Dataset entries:
________________________________________

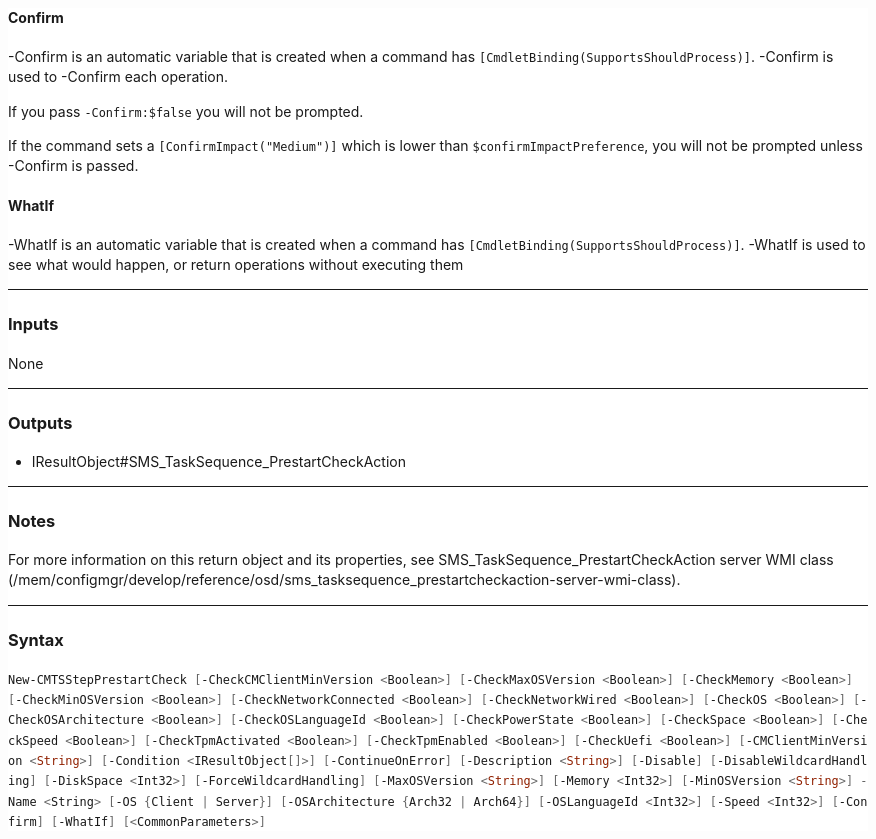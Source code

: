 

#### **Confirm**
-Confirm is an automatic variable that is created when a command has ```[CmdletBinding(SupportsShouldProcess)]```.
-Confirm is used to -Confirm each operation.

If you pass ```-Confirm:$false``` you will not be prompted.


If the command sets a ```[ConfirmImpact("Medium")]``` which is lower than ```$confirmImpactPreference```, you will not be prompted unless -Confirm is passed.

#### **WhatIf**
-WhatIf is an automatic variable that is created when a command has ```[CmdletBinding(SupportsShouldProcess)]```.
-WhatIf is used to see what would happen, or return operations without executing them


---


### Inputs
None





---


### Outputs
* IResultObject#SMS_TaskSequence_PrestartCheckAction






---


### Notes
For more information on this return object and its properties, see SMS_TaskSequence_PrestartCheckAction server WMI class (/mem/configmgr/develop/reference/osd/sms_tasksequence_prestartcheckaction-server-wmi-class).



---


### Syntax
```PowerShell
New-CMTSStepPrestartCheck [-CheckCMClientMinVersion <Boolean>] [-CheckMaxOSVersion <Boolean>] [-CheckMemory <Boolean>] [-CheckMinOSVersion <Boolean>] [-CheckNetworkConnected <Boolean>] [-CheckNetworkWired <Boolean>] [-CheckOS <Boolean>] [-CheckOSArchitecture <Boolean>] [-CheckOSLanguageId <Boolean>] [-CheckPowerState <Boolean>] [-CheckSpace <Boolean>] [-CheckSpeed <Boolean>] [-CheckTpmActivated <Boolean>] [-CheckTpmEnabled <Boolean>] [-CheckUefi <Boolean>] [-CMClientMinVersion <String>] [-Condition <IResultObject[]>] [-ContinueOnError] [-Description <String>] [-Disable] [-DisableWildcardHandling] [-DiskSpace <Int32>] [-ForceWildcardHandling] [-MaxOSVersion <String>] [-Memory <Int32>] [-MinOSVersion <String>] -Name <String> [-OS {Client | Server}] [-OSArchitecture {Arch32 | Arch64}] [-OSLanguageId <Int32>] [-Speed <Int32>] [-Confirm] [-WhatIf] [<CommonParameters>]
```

________________________________________

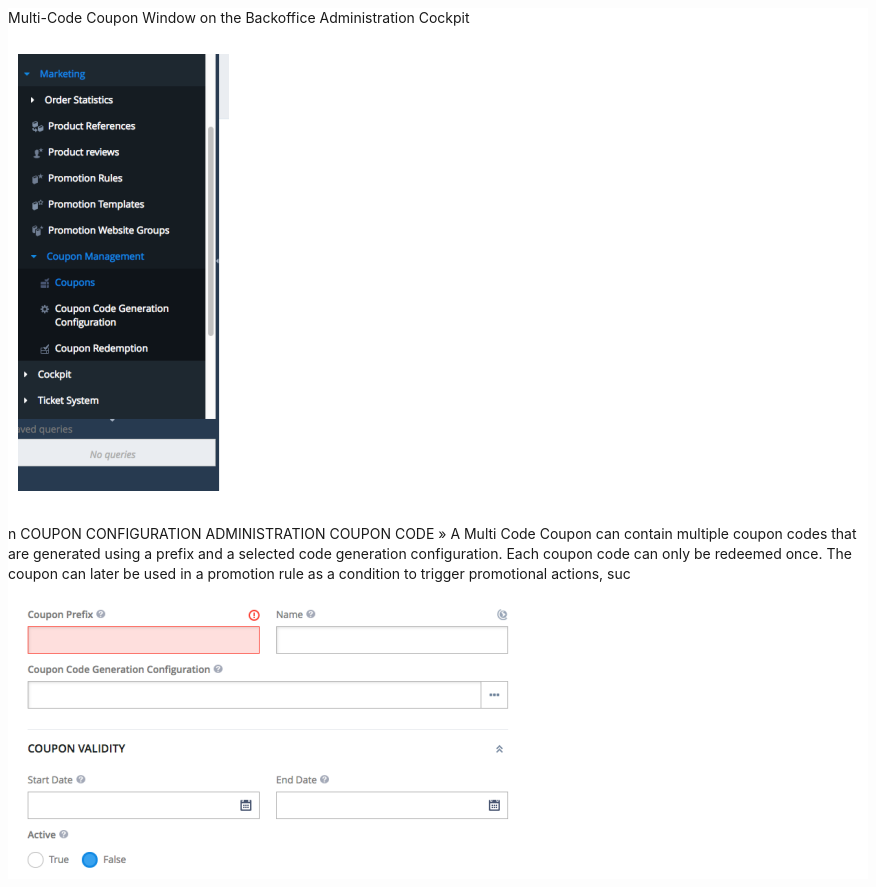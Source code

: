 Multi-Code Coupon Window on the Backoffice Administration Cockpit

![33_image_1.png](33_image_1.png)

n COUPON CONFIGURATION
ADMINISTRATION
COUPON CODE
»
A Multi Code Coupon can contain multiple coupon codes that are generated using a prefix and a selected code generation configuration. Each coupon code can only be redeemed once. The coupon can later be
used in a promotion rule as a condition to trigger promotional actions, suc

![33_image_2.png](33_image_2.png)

________________________________________

*Required action*: In the records, which lines mention the word "Multi"? Copy those lines.

*Exercise result*:
: Multi-Code Coupon Window on the Backoffice Administration Cockpit
A Multi Code Coupon can contain multiple coupon codes that are generated using a prefix and a selected code generation configuration. Each coupon code can only be redeemed once. The coupon can later be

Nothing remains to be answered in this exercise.